- Interactive map of The Bicycle Hotel & Casino
- Location: 888 Bicycle Casino Drive Bell Gardens, California 90201;
- Opened: November 30, 1984
- Casino type: Land
- Owner: Parkwest Casinos
- Previous names: The Bicycle Casino
- Renovated in: 2015 (Hotel Addition)
- Website: www.thebike.com

= The Bicycle Hotel & Casino =

Casino in Bell Gardens, California, US

Parkwest Bicycle Casino (formerly The Bicycle Hotel & Casino) (commonly, "The Bike") is a poker cardroom in California.

Founded by George Hardie Sr. in 1984, located in Bell Gardens, California, The Bicycle Casino offers a selection of poker games and Asian games, with a wide range of limits. The casino features games including blackjack, Texas hold 'em, seven-card stud, Omaha hold 'em, Mexican poker, pai gow poker, Three Card Poker and baccarat.

Financing to build the original Bicycle Club casino was provided by Sam Gilbert, who allegedly used money partially obtained from laundering drug money.
The casino is home to the Legends of Poker, a tournament series established in 1995 that now includes a stop on the World Poker Tour. Prior to the Legends, the casino's main tournament series was called the Diamond Jim Brady.

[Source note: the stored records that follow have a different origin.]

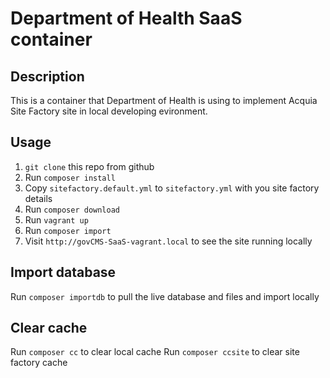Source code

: # Department of Health SaaS container

## Description

This is a container that Department of Health is using to implement Acquia Site Factory site in local developing evironment.

## Usage

1. ```git clone``` this repo from github
2. Run ```composer install```
3. Copy ```sitefactory.default.yml``` to ```sitefactory.yml``` with you site factory details
4. Run ```composer download```
5. Run ```vagrant up```
6. Run ```composer import```
7. Visit ```http://govCMS-SaaS-vagrant.local``` to see the site running locally

## Import database

Run ```composer importdb``` to pull the live database and files and import locally

## Clear cache

Run ```composer cc``` to clear local cache
Run ```composer ccsite``` to clear site factory cache
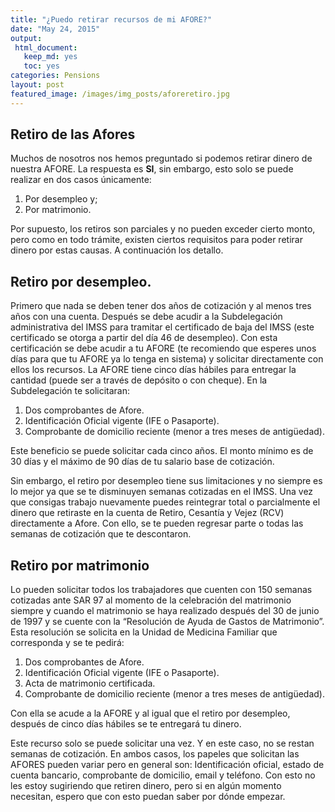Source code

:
 ```yaml
---
title: "¿Puedo retirar recursos de mi AFORE?"
date: "May 24, 2015"
output: 
 html_document: 
   keep_md: yes
   toc: yes
categories: Pensions
layout: post
featured_image: /images/img_posts/aforeretiro.jpg
---
```

## Retiro de las Afores

Muchos de nosotros nos hemos preguntado si podemos retirar dinero de nuestra AFORE. La respuesta es **SI**, sin embargo, esto solo se puede realizar en dos casos únicamente: 

1. Por desempleo y;
2. Por matrimonio. 

Por supuesto, los retiros son parciales y no pueden exceder cierto monto, pero como en todo trámite, existen ciertos requisitos para poder retirar dinero por estas causas. A continuación los detallo.


## Retiro por desempleo.

Primero que nada se deben tener dos años de cotización y al menos tres años con una cuenta. Después se debe acudir a la Subdelegación administrativa del IMSS para tramitar el certificado de baja del IMSS (este certificado se otorga a partir del día 46 de desempleo). Con esta certificación se debe acudir a tu AFORE (te recomiendo que esperes unos días para que tu AFORE ya lo tenga en sistema) y solicitar directamente con ellos los recursos. La AFORE tiene cinco días hábiles para entregar la cantidad (puede ser a través de depósito o con cheque).  En la Subdelegación te solicitaran:

1. Dos comprobantes de Afore.
2. Identificación Oficial vigente (IFE o Pasaporte).
3. Comprobante de domicilio reciente (menor a tres meses de antigüedad).

Este beneficio se puede solicitar cada cinco años. El monto mínimo es de 30 días y el máximo de 90 días de tu salario base de cotización.

Sin embargo, el retiro por desempleo tiene sus limitaciones y no siempre es lo mejor ya que se te disminuyen semanas cotizadas en el IMSS. Una vez que consigas trabajo nuevamente puedes reintegrar total o parcialmente el dinero que retiraste en la cuenta de Retiro, Cesantía y Vejez (RCV) directamente a Afore. Con ello, se te pueden regresar parte o todas las semanas de cotización que te descontaron.

## Retiro por matrimonio

Lo pueden solicitar todos los trabajadores que cuenten con  150 semanas cotizadas ante SAR 97 al momento de la celebración del matrimonio siempre y cuando el matrimonio se haya realizado  después del 30 de junio de 1997 y se cuente con la “Resolución de Ayuda de Gastos de Matrimonio”. Esta resolución se solicita en la Unidad de Medicina Familiar que corresponda y se te pedirá:

1. Dos comprobantes de Afore.
2. Identificación Oficial vigente (IFE o Pasaporte).
3. Acta de matrimonio certificada.
4. Comprobante de domicilio reciente (menor a tres meses de antigüedad).

Con ella se acude a la AFORE y al igual que el retiro por desempleo, después de cinco días hábiles se te entregará tu dinero. 

Este recurso solo se puede solicitar una vez. Y en este caso, no se restan semanas de cotización. En ambos casos, los papeles que solicitan las AFORES pueden variar pero en general son: Identificación oficial, estado de cuenta bancario, comprobante de domicilio, email y teléfono. Con esto no les estoy sugiriendo que retiren dinero, pero si en algún momento necesitan, espero que con esto puedan saber por dónde empezar.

Parkwest Casinos acquired the Bicycle in 2022.

==Seizure and indictment==
In 1987, Sam Gilbert was the subject of a federal investigation into money laundering and racketeering charges. According to the investigation, a scheme to launder the money received from smuggling marijuana was put together to finance the construction of the Bicycle Casino in Bell Gardens, California. According to one criminal complaint,

"[Sam Gilbert] a wealthy Los Angeles businessman, was the first Gilbert to establish ties with the Kramer family when he befriended Benjamin Kramer's father, Jack Kramer, in 1978. At that time, Jack Kramer and Sam Gilbert came up with the idea of building a legal card club for the purposes of laundering Benjamin Kramer's dirty money. By 1983, Sam Gilbert was in contact with David Pierson, who was himself thinking of building a card club and was looking for legitimate investors. Pierson gave Sam Gilbert a prospectus, Sam liked what he saw, and Sam agreed to arrange the financing for the project in return for a sixty percent share of Pierson's ownership interest in the Club."

Gilbert was indicted in Miami 4 days after his death. His son Michael also was indicted.

The U.S. Government seized the casino in April, 1990, after a jury found that $12 million of the $22 million used in its construction came from Florida drug smugglers. The club's profits were frozen and placed in a special U.S. Marshals account until the court held a civil hearing to determine which partners knew that the club was built with drug money.

George Hardie and The Park Place Associates ownership were exonerated in 1990, and they regained their 35% stake.

In July 1991 a Florida federal judge ruled that at least one of the partners, former Los Angeles Westside banker M. Dale Lyon, knew about the club's financing. Eight other partners in the LCP Associates, the partnership named for Lyon, Coyne and Pierson, agreed to forfeit portions of their interest in the club before the civil hearing began. LCP partners Julianne Coyne and former California Assemblyman David C. Pierson settled before the civil hearing. In 1991, they agreed to give up about half of their interest in LCP, which had a 65% stake in the casino.

By the time it sold its share of the casino in 1996, the US government had made tens of millions of dollars in profit from its share of the casino. As a partner in the club, the government also contributed to political campaigns to defeat the proposal to build a rival card club in Orange County.

==2017 raid==
The casino was again raided by federal authorities citing money laundering as a part of an ongoing investigation into some players using the casino to exchange “dirty money” for chips, then turn cashing those in for “clean money.”

== Live at the Bike ==
The Bicycle Hotel & Casino was the first brick and mortar casino to broadcast a live poker cash game over the Internet in a program known as Live at the Bike. It runs five nights a week, and features poker pros, celebrities and regular cash grinders. The show has always had card graphics and professional commentary, making it one of the longest running poker shows ever.

==Expansion==
The Bicycle Hotel & Casino underwent a major hotel expansion in the Fall of 2015. The new seven-story, 117,907 square-foot complex now includes live entertainment, gaming, cocktail lounge, brewery, fitness center, sundeck with an outdoor bar, and a number of places to dine.

== In popular media ==
The Bicycle Casino was featured in an episode of the TV series Numb3rs dealing with the murder of a successful card-counter, who coincidentally was also heavily into bicycle home repair.